January 13, 2022 - UTMediaCAT/mediacat-docs GitHub Wiki

Agenda

Move back to tickets?
Colin: setting up a jupyter hub on our resources - update
Shengsong: Compute Canada updates and mapping -- update
- shd Compute Canada map be made private?
Shengsong: setting up an instance of the domain crawler for nytimes.com -- update
- with benchmark for speed, can think about optimizing crawler
Shengsong: Documentation for setting up crawler was confusing, and there is an older documentation (delete?)
Alejandro: list of commands needed first for jupyter
next steps for Shengsong:
- looking to see if Twint issues are resolved and a crawl can be done
- forensics on issues with al-monitor crawl (see link above)

organize by column
export to spreadsheet format
include actual hyperlink or text alias found (see below)
filter by certain results (e.g., Haaretz or other)
import (modified) spreadsheet for visualization or other
visualization
some of these commands would be better to do as exported in excel or other application:
- scroll through results
- delete rows with particular regex (e.g., see the landing pages of al-monitor crawl)

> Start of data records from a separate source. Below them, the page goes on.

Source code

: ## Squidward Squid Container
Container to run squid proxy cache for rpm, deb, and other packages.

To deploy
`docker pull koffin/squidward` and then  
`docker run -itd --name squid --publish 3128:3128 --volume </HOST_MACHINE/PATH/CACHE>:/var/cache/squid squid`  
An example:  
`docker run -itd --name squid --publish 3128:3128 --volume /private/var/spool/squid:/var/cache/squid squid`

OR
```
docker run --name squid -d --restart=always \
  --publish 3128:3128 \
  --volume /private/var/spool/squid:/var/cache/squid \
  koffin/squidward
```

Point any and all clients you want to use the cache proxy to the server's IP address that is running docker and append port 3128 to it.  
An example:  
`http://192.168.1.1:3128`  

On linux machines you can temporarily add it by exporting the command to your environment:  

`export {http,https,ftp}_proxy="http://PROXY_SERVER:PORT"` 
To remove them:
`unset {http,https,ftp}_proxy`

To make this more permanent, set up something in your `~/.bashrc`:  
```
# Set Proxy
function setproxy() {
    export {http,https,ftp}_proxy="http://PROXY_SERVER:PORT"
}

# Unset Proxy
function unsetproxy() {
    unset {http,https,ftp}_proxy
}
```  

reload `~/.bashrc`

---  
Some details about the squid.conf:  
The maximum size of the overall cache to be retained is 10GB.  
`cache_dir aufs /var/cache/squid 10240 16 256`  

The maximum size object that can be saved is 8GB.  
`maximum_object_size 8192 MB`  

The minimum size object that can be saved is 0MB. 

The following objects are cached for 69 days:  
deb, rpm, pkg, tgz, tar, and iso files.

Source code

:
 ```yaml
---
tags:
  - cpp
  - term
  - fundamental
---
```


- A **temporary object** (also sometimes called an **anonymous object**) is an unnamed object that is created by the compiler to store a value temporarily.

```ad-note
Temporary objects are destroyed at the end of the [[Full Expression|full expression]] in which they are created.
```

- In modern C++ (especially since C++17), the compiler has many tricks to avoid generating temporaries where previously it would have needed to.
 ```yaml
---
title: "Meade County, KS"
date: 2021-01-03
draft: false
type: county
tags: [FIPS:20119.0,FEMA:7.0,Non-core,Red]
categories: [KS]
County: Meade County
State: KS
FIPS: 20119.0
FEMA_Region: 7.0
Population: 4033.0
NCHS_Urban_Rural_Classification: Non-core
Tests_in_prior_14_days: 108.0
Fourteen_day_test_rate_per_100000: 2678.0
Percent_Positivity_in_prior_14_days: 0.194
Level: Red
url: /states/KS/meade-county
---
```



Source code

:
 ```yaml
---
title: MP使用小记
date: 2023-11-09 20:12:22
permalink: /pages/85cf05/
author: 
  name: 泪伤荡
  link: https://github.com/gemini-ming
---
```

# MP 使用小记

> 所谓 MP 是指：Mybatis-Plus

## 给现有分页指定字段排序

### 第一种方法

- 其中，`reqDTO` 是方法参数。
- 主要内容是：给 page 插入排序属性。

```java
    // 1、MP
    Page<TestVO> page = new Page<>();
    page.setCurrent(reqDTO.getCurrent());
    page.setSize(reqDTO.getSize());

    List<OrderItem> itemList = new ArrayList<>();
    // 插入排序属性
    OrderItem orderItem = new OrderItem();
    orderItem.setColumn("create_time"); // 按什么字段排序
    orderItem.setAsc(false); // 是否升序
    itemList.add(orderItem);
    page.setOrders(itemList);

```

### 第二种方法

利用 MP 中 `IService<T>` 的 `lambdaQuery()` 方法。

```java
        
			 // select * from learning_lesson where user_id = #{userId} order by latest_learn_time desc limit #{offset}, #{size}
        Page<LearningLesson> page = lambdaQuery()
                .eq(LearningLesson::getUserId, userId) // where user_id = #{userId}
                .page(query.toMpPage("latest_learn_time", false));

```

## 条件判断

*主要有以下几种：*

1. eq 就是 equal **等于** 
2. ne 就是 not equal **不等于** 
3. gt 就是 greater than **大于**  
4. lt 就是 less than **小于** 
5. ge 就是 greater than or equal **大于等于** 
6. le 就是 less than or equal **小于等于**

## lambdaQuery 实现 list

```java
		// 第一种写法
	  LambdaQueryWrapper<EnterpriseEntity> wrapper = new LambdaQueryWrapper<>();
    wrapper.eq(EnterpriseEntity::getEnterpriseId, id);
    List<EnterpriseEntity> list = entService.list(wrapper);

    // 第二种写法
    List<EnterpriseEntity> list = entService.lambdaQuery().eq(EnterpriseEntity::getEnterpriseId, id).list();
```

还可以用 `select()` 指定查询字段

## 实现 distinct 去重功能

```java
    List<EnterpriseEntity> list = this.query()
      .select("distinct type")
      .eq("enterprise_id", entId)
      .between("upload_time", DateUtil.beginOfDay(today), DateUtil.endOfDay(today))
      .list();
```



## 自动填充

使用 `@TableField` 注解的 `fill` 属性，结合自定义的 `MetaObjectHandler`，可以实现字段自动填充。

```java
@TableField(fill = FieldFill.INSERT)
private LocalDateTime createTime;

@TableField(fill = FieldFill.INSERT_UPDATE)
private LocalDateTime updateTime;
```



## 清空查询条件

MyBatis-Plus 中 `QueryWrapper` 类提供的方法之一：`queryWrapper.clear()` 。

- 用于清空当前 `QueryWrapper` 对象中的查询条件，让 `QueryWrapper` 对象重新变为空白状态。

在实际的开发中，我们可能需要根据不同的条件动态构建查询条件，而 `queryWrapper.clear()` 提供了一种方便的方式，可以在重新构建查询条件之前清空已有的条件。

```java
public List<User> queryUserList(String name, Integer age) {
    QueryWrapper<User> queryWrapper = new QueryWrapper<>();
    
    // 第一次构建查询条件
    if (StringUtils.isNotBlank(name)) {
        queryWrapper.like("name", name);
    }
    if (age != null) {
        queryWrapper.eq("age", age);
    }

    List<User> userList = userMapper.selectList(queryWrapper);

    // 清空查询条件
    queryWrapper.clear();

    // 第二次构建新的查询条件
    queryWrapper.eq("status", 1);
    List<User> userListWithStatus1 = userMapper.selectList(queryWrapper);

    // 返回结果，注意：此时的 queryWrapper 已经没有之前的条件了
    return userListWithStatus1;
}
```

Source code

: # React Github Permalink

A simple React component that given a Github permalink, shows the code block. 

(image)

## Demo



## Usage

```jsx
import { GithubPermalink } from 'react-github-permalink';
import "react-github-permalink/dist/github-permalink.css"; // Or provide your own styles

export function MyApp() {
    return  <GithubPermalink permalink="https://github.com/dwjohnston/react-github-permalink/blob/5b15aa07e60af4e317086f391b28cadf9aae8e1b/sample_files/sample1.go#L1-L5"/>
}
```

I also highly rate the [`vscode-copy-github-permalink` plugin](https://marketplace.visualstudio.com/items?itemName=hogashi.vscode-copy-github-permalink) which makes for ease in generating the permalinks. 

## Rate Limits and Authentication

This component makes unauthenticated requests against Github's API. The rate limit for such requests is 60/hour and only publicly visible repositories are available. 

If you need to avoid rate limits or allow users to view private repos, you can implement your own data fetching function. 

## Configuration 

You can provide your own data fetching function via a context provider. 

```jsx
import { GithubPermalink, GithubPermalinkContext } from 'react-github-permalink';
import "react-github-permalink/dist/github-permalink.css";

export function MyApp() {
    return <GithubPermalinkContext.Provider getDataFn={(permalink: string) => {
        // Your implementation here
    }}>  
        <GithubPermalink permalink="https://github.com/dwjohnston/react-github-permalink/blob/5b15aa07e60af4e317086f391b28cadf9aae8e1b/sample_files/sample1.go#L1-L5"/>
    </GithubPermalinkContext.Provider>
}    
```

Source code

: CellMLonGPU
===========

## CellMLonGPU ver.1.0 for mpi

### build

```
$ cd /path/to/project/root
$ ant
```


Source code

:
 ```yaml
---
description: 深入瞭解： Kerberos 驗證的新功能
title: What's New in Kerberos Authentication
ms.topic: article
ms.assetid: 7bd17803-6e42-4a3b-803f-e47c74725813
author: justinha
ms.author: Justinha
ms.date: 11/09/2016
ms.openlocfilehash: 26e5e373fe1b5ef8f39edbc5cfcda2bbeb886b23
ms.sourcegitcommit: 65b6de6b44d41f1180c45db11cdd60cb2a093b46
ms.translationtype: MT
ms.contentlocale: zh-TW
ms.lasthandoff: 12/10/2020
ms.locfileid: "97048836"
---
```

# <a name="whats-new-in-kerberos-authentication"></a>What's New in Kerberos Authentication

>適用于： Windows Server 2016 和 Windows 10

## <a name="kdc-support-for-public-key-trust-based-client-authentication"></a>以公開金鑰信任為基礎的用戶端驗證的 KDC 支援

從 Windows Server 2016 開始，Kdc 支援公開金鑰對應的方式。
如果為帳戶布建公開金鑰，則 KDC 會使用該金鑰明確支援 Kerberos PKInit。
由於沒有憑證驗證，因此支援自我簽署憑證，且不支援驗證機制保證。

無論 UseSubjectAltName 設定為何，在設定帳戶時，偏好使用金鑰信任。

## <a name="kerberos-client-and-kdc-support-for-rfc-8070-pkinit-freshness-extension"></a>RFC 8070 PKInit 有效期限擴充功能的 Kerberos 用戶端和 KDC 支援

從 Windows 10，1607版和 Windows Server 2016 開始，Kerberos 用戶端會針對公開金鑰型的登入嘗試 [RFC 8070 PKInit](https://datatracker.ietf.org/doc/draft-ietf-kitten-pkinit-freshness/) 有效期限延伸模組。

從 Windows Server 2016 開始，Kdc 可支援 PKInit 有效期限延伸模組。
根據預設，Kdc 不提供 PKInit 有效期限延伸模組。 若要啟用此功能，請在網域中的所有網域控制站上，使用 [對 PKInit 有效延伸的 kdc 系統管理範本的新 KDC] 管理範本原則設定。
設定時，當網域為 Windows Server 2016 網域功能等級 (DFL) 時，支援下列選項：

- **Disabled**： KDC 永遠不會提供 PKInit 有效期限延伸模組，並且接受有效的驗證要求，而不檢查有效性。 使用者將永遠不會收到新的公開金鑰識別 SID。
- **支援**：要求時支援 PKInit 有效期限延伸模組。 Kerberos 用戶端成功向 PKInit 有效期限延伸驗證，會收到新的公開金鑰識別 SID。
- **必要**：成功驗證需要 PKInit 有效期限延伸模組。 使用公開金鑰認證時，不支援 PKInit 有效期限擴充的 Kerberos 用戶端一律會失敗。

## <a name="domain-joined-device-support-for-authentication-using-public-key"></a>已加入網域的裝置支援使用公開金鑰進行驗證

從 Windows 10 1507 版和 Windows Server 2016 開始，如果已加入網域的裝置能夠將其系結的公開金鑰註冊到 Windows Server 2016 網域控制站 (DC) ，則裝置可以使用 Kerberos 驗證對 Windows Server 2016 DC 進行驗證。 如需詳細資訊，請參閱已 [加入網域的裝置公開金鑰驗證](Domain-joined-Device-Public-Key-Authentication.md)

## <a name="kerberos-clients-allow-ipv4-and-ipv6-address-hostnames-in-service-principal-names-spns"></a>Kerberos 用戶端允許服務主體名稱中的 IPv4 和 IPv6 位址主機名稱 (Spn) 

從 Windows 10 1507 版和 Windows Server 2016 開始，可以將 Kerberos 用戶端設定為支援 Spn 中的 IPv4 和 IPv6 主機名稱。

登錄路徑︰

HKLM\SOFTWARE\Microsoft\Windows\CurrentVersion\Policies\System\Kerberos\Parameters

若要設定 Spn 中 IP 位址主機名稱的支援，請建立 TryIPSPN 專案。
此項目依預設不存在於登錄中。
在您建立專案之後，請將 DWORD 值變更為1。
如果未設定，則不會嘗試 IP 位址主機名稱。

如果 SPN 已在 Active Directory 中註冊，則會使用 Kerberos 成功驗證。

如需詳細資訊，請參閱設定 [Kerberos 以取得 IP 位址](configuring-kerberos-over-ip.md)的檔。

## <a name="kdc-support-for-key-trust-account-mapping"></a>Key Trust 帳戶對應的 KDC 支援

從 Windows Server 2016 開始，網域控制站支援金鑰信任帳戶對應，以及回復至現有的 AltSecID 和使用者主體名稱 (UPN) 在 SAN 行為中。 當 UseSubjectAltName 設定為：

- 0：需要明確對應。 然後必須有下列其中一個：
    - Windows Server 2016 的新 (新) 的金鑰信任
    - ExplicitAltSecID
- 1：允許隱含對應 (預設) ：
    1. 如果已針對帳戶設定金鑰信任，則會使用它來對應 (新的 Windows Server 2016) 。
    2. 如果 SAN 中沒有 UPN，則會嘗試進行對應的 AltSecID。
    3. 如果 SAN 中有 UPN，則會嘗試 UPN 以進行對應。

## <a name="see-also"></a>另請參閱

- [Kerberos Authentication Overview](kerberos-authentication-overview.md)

Colin has ported over the old script to convert postprocessed results to spreadsheet (either csv or excel, other formats too) for export
Colin will also port over the visualization scripts
Colin produced a short document to connect to Jupyter
Colin also produced an excel spread sheet with all the relevant citations into a column called citations, should also include text alias
Colin will adapt the script to allow for either enumerating citations in distinct rows for a given URL-story (such that the URL-story will appear in multiple rows in the results), or else aggregating all citations into one cell for that given URL-story (such that the URL-story will appear only in one row in the results)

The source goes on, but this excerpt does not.